San Lorenzo in Carmignano, un’area ritrovata e ancora dimenticata
Le associazioni sollecitano il Comune. Favia: “Far rivivere la memoria”
La chiesetta rurale di San Lorenzo in Carmignano è restaurata, consegnata al Comune due mesi fa circa ma è ancora chiusa e lasciata a sé stessa, compreso lo spazio intorno. “Il luogo è infestato da erbacce, il prato e gli alberi, posti a dimora per rendere l’area più gradevole, già risentono della mancata irrigazione e sono in via di disseccamento”. Lo hanno fatto presente all’amministrazione comunale con una pec le associazioni Salice Nuovo-San Lorenzo in Carmignano APS, Italia Nostra, Legambiente Circolo Gaia e Arci Circolo Maria Schinaia di Foggia. “Manca l’illuminazione- dice Carmine Ricciardi del direttivo Salice Nuovo- e l’impianto di videosorveglianza che c’è non funziona. Inoltre, al centro del piazzale antistante la chiesa è stata posizionata dall’Amiu una campana del vetro che, con ogni probabilità, sarà ricettacolo di rifiuti diversi e testimonia la poca attenzione estetica e culturale”.
Si attende anche la concessione della chiesa, da parte del Comune, alla Curia. Ricciardi anticipa che, su questa direttrice verso l’Incornata, includendo Masseria Pantano e Masseria Giardino, la sua associazione ha in mente un progetto ben più ampio. La riapertura della chiesetta rurale sarebbe solo l’inizio, ammettendo che la realizzazione di ciò che ha in mente Aps sia fattibile e su cui non fornisce ulteriori dettagli.
Le associazioni insistono sul valore di memoria storica del luogo, si richiamano a Federico II che, nella Domus Pantani più avanti, verso il centro di Foggia, aveva avuto una sua residenza. “Sarebbe un ottimo centro di aggregazione questo luogo, ora privo di ogni tutela di sicurezza, attenzione e decoro”.
Finanziati da un Pis nel 2017 per 524mila euro, i lavori di restauro della chiesa – le mura erano fatiscenti e all’interno aveva preso dimora una stalla- sono stati appaltati nel 2018. Il suo rifacimento esterno a intonaco ha fatto molto discutere, qualcuno l’avrebbe preferito, più fedele all’originale.
Fra questi c’è il professore Giuliano Volpe, già rettore dell’Università di Foggia, archeologo: “Si poteva fare un restauro più attento, meno omogeneo e senza far sparire le stratificazioni”. Ricorda come, nella chiesa medioevale, ci fosse uno scriptorium e che i reperti archeologici ritrovati avrebbero potuto essere meglio valorizzati.

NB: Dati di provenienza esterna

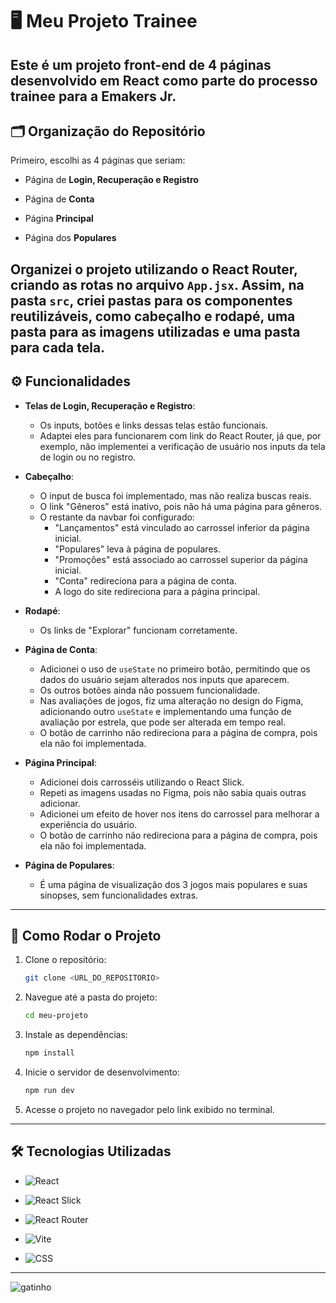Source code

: # 🖥️ Meu Projeto Trainee

Este é um projeto front-end de 4 páginas desenvolvido em React como parte do processo trainee para a Emakers Jr.
---
## 🗂️ Organização do Repositório

Primeiro, escolhi as 4 páginas que seriam:  

- Página de **Login, Recuperação e Registro**  

- Página de **Conta**  

- Página **Principal**  

- Página dos **Populares**
  
Organizei o projeto utilizando o React Router, criando as rotas no arquivo `App.jsx`. Assim, na pasta `src`, criei pastas para os componentes reutilizáveis, como cabeçalho e rodapé, uma pasta para as imagens utilizadas e uma pasta para cada tela.
---
## ⚙️ Funcionalidades

- **Telas de Login, Recuperação e Registro**:  
  - Os inputs, botões e links dessas telas estão funcionais.  
  - Adaptei eles para funcionarem com link do React Router, já que, por exemplo, não implementei a verificação de usuário nos inputs da tela de login ou no registro.

- **Cabeçalho**:   
  - O input de busca foi implementado, mas não realiza buscas reais.  
  - O link "Gêneros" está inativo, pois não há uma página para gêneros.  
  - O restante da navbar foi configurado:  
    - "Lançamentos" está vinculado ao carrossel inferior da página inicial.  
    - "Populares" leva à página de populares.  
    - "Promoções" está associado ao carrossel superior da página inicial.  
    - "Conta" redireciona para a página de conta.  
    - A logo do site redireciona para a página principal.

- **Rodapé**:  
  - Os links de "Explorar" funcionam corretamente.

- **Página de Conta**:  
  - Adicionei o uso de `useState` no primeiro botão, permitindo que os dados do usuário sejam alterados nos inputs que aparecem.  
  - Os outros botões ainda não possuem funcionalidade.  
  - Nas avaliações de jogos, fiz uma alteração no design do Figma, adicionando outro `useState` e implementando uma função de avaliação por estrela, que pode ser alterada em tempo real.  
  - O botão de carrinho não redireciona para a página de compra, pois ela não foi implementada.

- **Página Principal**:  
  - Adicionei dois carrosséis utilizando o React Slick.  
  - Repeti as imagens usadas no Figma, pois não sabia quais outras adicionar.  
  - Adicionei um efeito de hover nos itens do carrossel para melhorar a experiência do usuário.  
  -  O botão de carrinho não redireciona para a página de compra, pois ela não foi implementada.

- **Página de Populares**:  
  - É uma página de visualização dos 3 jogos mais populares e suas sinopses, sem funcionalidades extras.
---
## 🚀 Como Rodar o Projeto

1. Clone o repositório:  
   ```bash
   git clone <URL_DO_REPOSITORIO>
   ```  
2. Navegue até a pasta do projeto:  
   ```bash
   cd meu-projeto
   ```  
3. Instale as dependências:  
   ```bash
   npm install
   ```  
4. Inicie o servidor de desenvolvimento:  
   ```bash
   npm run dev
   ```  
5. Acesse o projeto no navegador pelo link exibido no terminal.
---
## 🛠️ Tecnologias Utilizadas



- ![React](https://img.shields.io/badge/-React-61DAFB?logo=react&logoColor=white&style=flat)  

- ![React Slick](https://img.shields.io/badge/-React%20Slick-FFCC00?logo=javascript&logoColor=black&style=flat)  

- ![React Router](https://img.shields.io/badge/-React%20Router-CA4245?logo=react-router&logoColor=white&style=flat)  

- ![Vite](https://img.shields.io/badge/-Vite-646CFF?logo=vite&logoColor=white&style=flat)  

- ![CSS](https://img.shields.io/badge/-CSS-1572B6?logo=css3&logoColor=white&style=flat)



---



![gatinho](https://cataas.com/cat)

La chiesetta rurale, che ingloba strutture medievali sebbene non proprio federiciane, nella versione oggi sotto i nostri occhi è il rifacimento di un edificio moderno, del 1600-1700.

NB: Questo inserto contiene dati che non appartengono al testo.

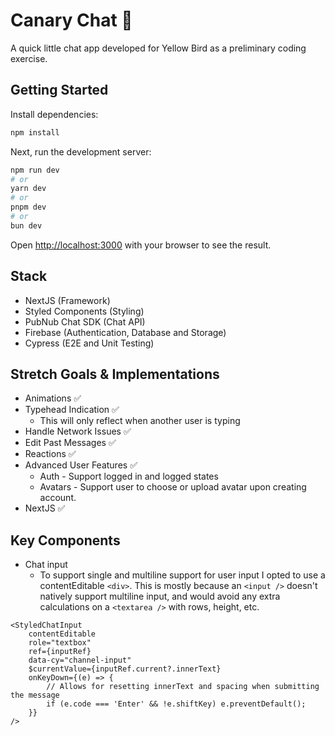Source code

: 
# Canary Chat 🐤

A quick little chat app developed for Yellow Bird as a preliminary coding exercise. 


## Getting Started

Install dependencies:

```bash
npm install
```

Next, run the development server:

```bash
npm run dev
# or
yarn dev
# or
pnpm dev
# or
bun dev
```

Open [http://localhost:3000](http://localhost:3000) with your browser to see the result.



## Stack

- NextJS (Framework)
- Styled Components (Styling)
- PubNub Chat SDK (Chat API)
- Firebase (Authentication, Database and Storage)
- Cypress (E2E and Unit Testing)

## Stretch Goals & Implementations
- Animations ✅
- Typehead Indication ✅
  - This will only reflect when another user is typing
- Handle Network Issues ✅
- Edit Past Messages ✅
- Reactions ✅
- Advanced User Features ✅
  - Auth - Support logged in and logged states
  - Avatars - Support user to choose or upload avatar upon creating account.
- NextJS ✅

## Key Components
- Chat input
  - To support single and multiline support for user input I opted to use a contentEditable `<div>`. This is mostly because an `<input />` doesn't natively support multiline input, and would avoid any extra calculations on a `<textarea />` with rows, height, etc.

```tsx
<StyledChatInput
    contentEditable
    role="textbox"
    ref={inputRef}
    data-cy="channel-input"
    $currentValue={inputRef.current?.innerText}
    onKeyDown={(e) => {
        // Allows for resetting innerText and spacing when submitting the message
        if (e.code === 'Enter' && !e.shiftKey) e.preventDefault();
    }}
/>
  ```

Il professore Pasquale Favia, docente di archeologia all’Università di Foggia, plaude all’attenzione che ritorna verso la chiesa e il sito in cui, proprio lui, nel 2006-2007, fece i primi scavi: “Il restauro eseguito è semplice, ha garantito la salvezza della chiesa ed è una fortuna rispetto ad altre che sono sparite. Noi trovammo dei reperti da tre tombe davanti all’edificio, si poteva mettere in evidenza ciò che c’era nella fase successiva di recupero. In ogni caso andiamo a oggi. Restaurarla per tenerla chiusa non ha senso, sarebbe invece un’occasione civica di distribuzione della memoria storica sul territorio. L’area del Salice nuovo, inoltre, di antico non conserva più nulla ma è caratterizzata da una crescente urbanizzazione e da un paesaggio che, complessivamente, non è dei migliori”.
Visita delle scolaresche, escursioni a piedi o in bicicletta, ricostruzioni virtuali della storia al suo interno, anche queste sono le idee di Favia. “Sarebbe un’attrazione per il turismo locale, per quello fuori regione dovremmo pensare a qualcosa di più grande, a un museo federiciano, a Masseria Pantano e ad altro”. Se Federico II continua a far parlare di sé nei convegni, ci sarebbero altre vie per ravvivarne la memoria e i luoghi.